Prompt: Exact copy, pictures excluded: write out every line below.

((

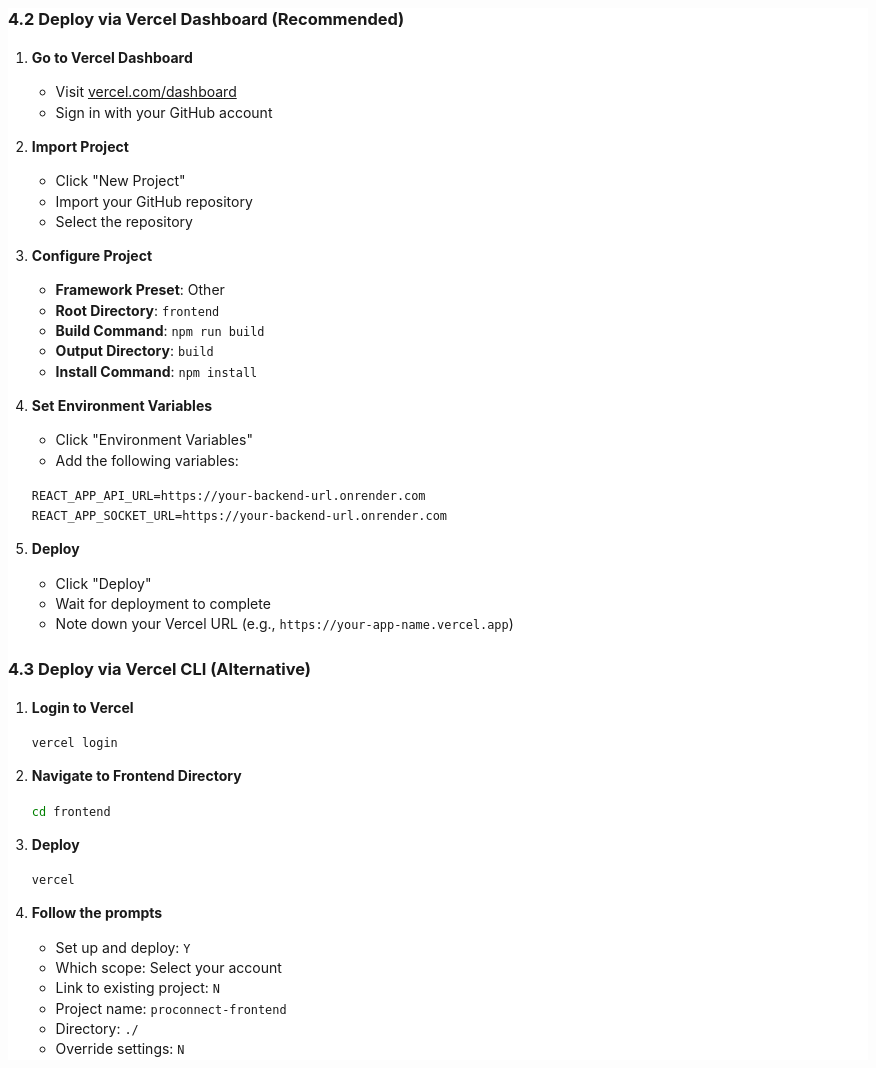 ### 4.2 Deploy via Vercel Dashboard (Recommended)

1. **Go to Vercel Dashboard**
   - Visit [vercel.com/dashboard](https://vercel.com/dashboard)
   - Sign in with your GitHub account

2. **Import Project**
   - Click "New Project"
   - Import your GitHub repository
   - Select the repository

3. **Configure Project**
   - **Framework Preset**: Other
   - **Root Directory**: `frontend`
   - **Build Command**: `npm run build`
   - **Output Directory**: `build`
   - **Install Command**: `npm install`

4. **Set Environment Variables**
   - Click "Environment Variables"
   - Add the following variables:
   ```
   REACT_APP_API_URL=https://your-backend-url.onrender.com
   REACT_APP_SOCKET_URL=https://your-backend-url.onrender.com
   ```

5. **Deploy**
   - Click "Deploy"
   - Wait for deployment to complete
   - Note down your Vercel URL (e.g., `https://your-app-name.vercel.app`)

### 4.3 Deploy via Vercel CLI (Alternative)

1. **Login to Vercel**
   ```bash
   vercel login
   ```

2. **Navigate to Frontend Directory**
   ```bash
   cd frontend
   ```

3. **Deploy**
   ```bash
   vercel
   ```

4. **Follow the prompts**
   - Set up and deploy: `Y`
   - Which scope: Select your account
   - Link to existing project: `N`
   - Project name: `proconnect-frontend`
   - Directory: `./`
   - Override settings: `N`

))

Problem solution:
 ### 4.2 Deploy via Vercel Dashboard (Recommended)

1. **Go to Vercel Dashboard**
   - Visit [vercel.com/dashboard](https://vercel.com/dashboard)
   - Sign in with your GitHub account

2. **Import Project**
   - Click "New Project"
   - Import your GitHub repository
   - Select the repository

3. **Configure Project**
   - **Framework Preset**: Other
   - **Root Directory**: `frontend`
   - **Build Command**: `npm run build`
   - **Output Directory**: `build`
   - **Install Command**: `npm install`

4. **Set Environment Variables**
   - Click "Environment Variables"
   - Add the following variables:
   ```
   REACT_APP_API_URL=https://your-backend-url.onrender.com
   REACT_APP_SOCKET_URL=https://your-backend-url.onrender.com
   ```

5. **Deploy**
   - Click "Deploy"
   - Wait for deployment to complete
   - Note down your Vercel URL (e.g., `https://your-app-name.vercel.app`)

### 4.3 Deploy via Vercel CLI (Alternative)

1. **Login to Vercel**
   ```bash
   vercel login
   ```

2. **Navigate to Frontend Directory**
   ```bash
   cd frontend
   ```

3. **Deploy**
   ```bash
   vercel
   ```

4. **Follow the prompts**
   - Set up and deploy: `Y`
   - Which scope: Select your account
   - Link to existing project: `N`
   - Project name: `proconnect-frontend`
   - Directory: `./`
   - Override settings: `N`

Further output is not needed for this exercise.